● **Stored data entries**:
<<<<
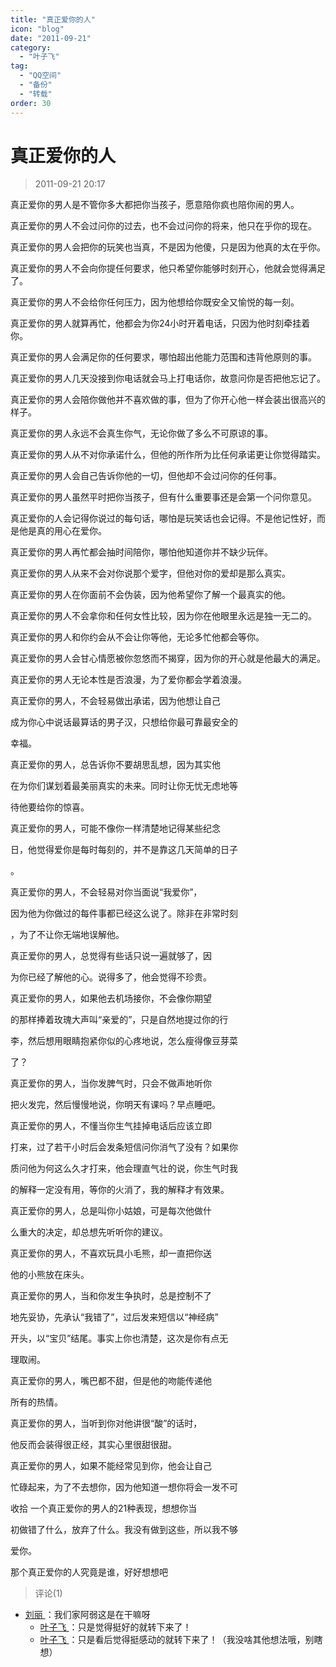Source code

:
 ```yaml
---
title: "真正爱你的人"
icon: "blog"
date: "2011-09-21"
category:
  - "叶子飞"
tag:
  - "QQ空间"
  - "备份"
  - "转载"
order: 30
---
```

# 真正爱你的人
> 2011-09-21 20:17


真正爱你的男人是不管你多大都把你当孩子，愿意陪你疯也陪你闹的男人。

  

真正爱你的男人不会过问你的过去，也不会过问你的将来，他只在乎你的现在。

  

真正爱你的男人会把你的玩笑也当真，不是因为他傻，只是因为他真的太在乎你。

  

真正爱你的男人不会向你提任何要求，他只希望你能够时刻开心，他就会觉得满足了。

  

真正爱你的男人不会给你任何压力，因为他想给你既安全又愉悦的每一刻。

  

真正爱你的男人就算再忙，他都会为你24小时开着电话，只因为他时刻牵挂着你。

  

真正爱你的男人会满足你的任何要求，哪怕超出他能力范围和违背他原则的事。

  

真正爱你的男人几天没接到你电话就会马上打电话你，故意问你是否把他忘记了。

  

真正爱你的男人会陪你做他并不喜欢做的事，但为了你开心他一样会装出很高兴的样子。

  

真正爱你的男人永远不会真生你气，无论你做了多么不可原谅的事。

  

真正爱你的男人从不对你承诺什么，但他的所作所为比任何承诺更让你觉得踏实。

  

真正爱你的男人会自己告诉你他的一切，但他却不会过问你的任何事。

  

真正爱你的男人虽然平时把你当孩子，但有什么重要事还是会第一个问你意见。

  

真正爱你的人会记得你说过的每句话，哪怕是玩笑话也会记得。不是他记性好，而是他是真的用心在爱你。

  

真正爱你的男人再忙都会抽时间陪你，哪怕他知道你并不缺少玩伴。

  

真正爱你的男人从来不会对你说那个爱字，但他对你的爱却是那么真实。

  

真正爱你的男人在你面前不会伪装，因为他希望你了解一个最真实的他。

  

真正爱你的男人不会拿你和任何女性比较，因为你在他眼里永远是独一无二的。

  

真正爱你的男人和你约会从不会让你等他，无论多忙他都会等你。

  

真正爱你的男人会甘心情愿被你忽悠而不揭穿，因为你的开心就是他最大的满足。

  

真正爱你的男人无论本性是否浪漫，为了爱你都会学着浪漫。

  

真正爱你的男人，不会轻易做出承诺，因为他想让自己

成为你心中说话最算话的男子汉，只想给你最可靠最安全的

幸福。

  

真正爱你的男人，总告诉你不要胡思乱想，因为其实他

在为你们谋划着最美丽真实的未来。同时让你无忧无虑地等

待他要给你的惊喜。

  

真正爱你的男人，可能不像你一样清楚地记得某些纪念

日，他觉得爱你是每时每刻的，并不是靠这几天简单的日子

。

  

真正爱你的男人，不会轻易对你当面说“我爱你”，

因为他为你做过的每件事都已经这么说了。除非在非常时刻

，为了不让你无端地误解他。

  

真正爱你的男人，总觉得有些话只说一遍就够了，因

为你已经了解他的心。说得多了，他会觉得不珍贵。

  

真正爱你的男人，如果他去机场接你，不会像你期望

的那样捧着玫瑰大声叫“亲爱的”，只是自然地提过你的行

李，然后想用眼睛抱紧你似的心疼地说，怎么瘦得像豆芽菜

了？

  

真正爱你的男人，当你发脾气时，只会不做声地听你

把火发完，然后慢慢地说，你明天有课吗？早点睡吧。

  

真正爱你的男人，不懂当你生气挂掉电话后应该立即

打来，过了若干小时后会发条短信问你消气了没有？如果你

质问他为何这么久才打来，他会理直气壮的说，你生气时我

的解释一定没有用，等你的火消了，我的解释才有效果。

  

真正爱你的男人，总是叫你小姑娘，可是每次他做什

么重大的决定，却总想先听听你的建议。

  

真正爱你的男人，不喜欢玩具小毛熊，却一直把你送

他的小熊放在床头。

  

真正爱你的男人，当和你发生争执时，总是控制不了

地先妥协，先承认“我错了”，过后发来短信以“神经病”

开头，以“宝贝”结尾。事实上你也清楚，这次是你有点无

理取闹。

  

真正爱你的男人，嘴巴都不甜，但是他的吻能传递他

所有的热情。

  

真正爱你的男人，当听到你对他讲很“酸”的话时，

他反而会装得很正经，其实心里很甜很甜。

  

真正爱你的男人，如果不能经常见到你，他会让自己

忙碌起来，为了不去想你，因为他知道一想你将会一发不可

收拾 一个真正爱你的男人的21种表现，想想你当

初做错了什么，放弃了什么。我没有做到这些，所以我不够

爱你。

  

那个真正爱你的人究竟是谁，好好想想吧
> 评论(1)


* [刘丽 ](https://user.qzone.qq.com/862212792)：我们家阿弱这是在干嘛呀 
	* [叶子飞 ](https://user.qzone.qq.com/2542864301)：只是觉得挺好的就转下来了！ 
	* [叶子飞 ](https://user.qzone.qq.com/2542864301)：只是看后觉得挺感动的就转下来了！（我没啥其他想法哦，别瞎想）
>>>>
● **GOAL OF THE EXERCISE**: Only exact lines belong in the answer: those from the beginning of the entries above through the line holding "在为你们谋划着最美丽真实的未来。同时让你无忧无虑地等", with no pictures.

● **ANSWER FOR THIS EXERCISE**:
Source code

:
 ```yaml
---
title: "真正爱你的人"
icon: "blog"
date: "2011-09-21"
category:
  - "叶子飞"
tag:
  - "QQ空间"
  - "备份"
  - "转载"
order: 30
---
```

# 真正爱你的人
> 2011-09-21 20:17


真正爱你的男人是不管你多大都把你当孩子，愿意陪你疯也陪你闹的男人。

  

真正爱你的男人不会过问你的过去，也不会过问你的将来，他只在乎你的现在。

  

真正爱你的男人会把你的玩笑也当真，不是因为他傻，只是因为他真的太在乎你。

  

真正爱你的男人不会向你提任何要求，他只希望你能够时刻开心，他就会觉得满足了。

  

真正爱你的男人不会给你任何压力，因为他想给你既安全又愉悦的每一刻。

  

真正爱你的男人就算再忙，他都会为你24小时开着电话，只因为他时刻牵挂着你。

  

真正爱你的男人会满足你的任何要求，哪怕超出他能力范围和违背他原则的事。

  

真正爱你的男人几天没接到你电话就会马上打电话你，故意问你是否把他忘记了。

  

真正爱你的男人会陪你做他并不喜欢做的事，但为了你开心他一样会装出很高兴的样子。

  

真正爱你的男人永远不会真生你气，无论你做了多么不可原谅的事。

  

真正爱你的男人从不对你承诺什么，但他的所作所为比任何承诺更让你觉得踏实。

  

真正爱你的男人会自己告诉你他的一切，但他却不会过问你的任何事。

  

真正爱你的男人虽然平时把你当孩子，但有什么重要事还是会第一个问你意见。

  

真正爱你的人会记得你说过的每句话，哪怕是玩笑话也会记得。不是他记性好，而是他是真的用心在爱你。

  

真正爱你的男人再忙都会抽时间陪你，哪怕他知道你并不缺少玩伴。

  

真正爱你的男人从来不会对你说那个爱字，但他对你的爱却是那么真实。

  

真正爱你的男人在你面前不会伪装，因为他希望你了解一个最真实的他。

  

真正爱你的男人不会拿你和任何女性比较，因为你在他眼里永远是独一无二的。

  

真正爱你的男人和你约会从不会让你等他，无论多忙他都会等你。

  

真正爱你的男人会甘心情愿被你忽悠而不揭穿，因为你的开心就是他最大的满足。

  

真正爱你的男人无论本性是否浪漫，为了爱你都会学着浪漫。

  

真正爱你的男人，不会轻易做出承诺，因为他想让自己

成为你心中说话最算话的男子汉，只想给你最可靠最安全的

幸福。

  

真正爱你的男人，总告诉你不要胡思乱想，因为其实他

在为你们谋划着最美丽真实的未来。同时让你无忧无虑地等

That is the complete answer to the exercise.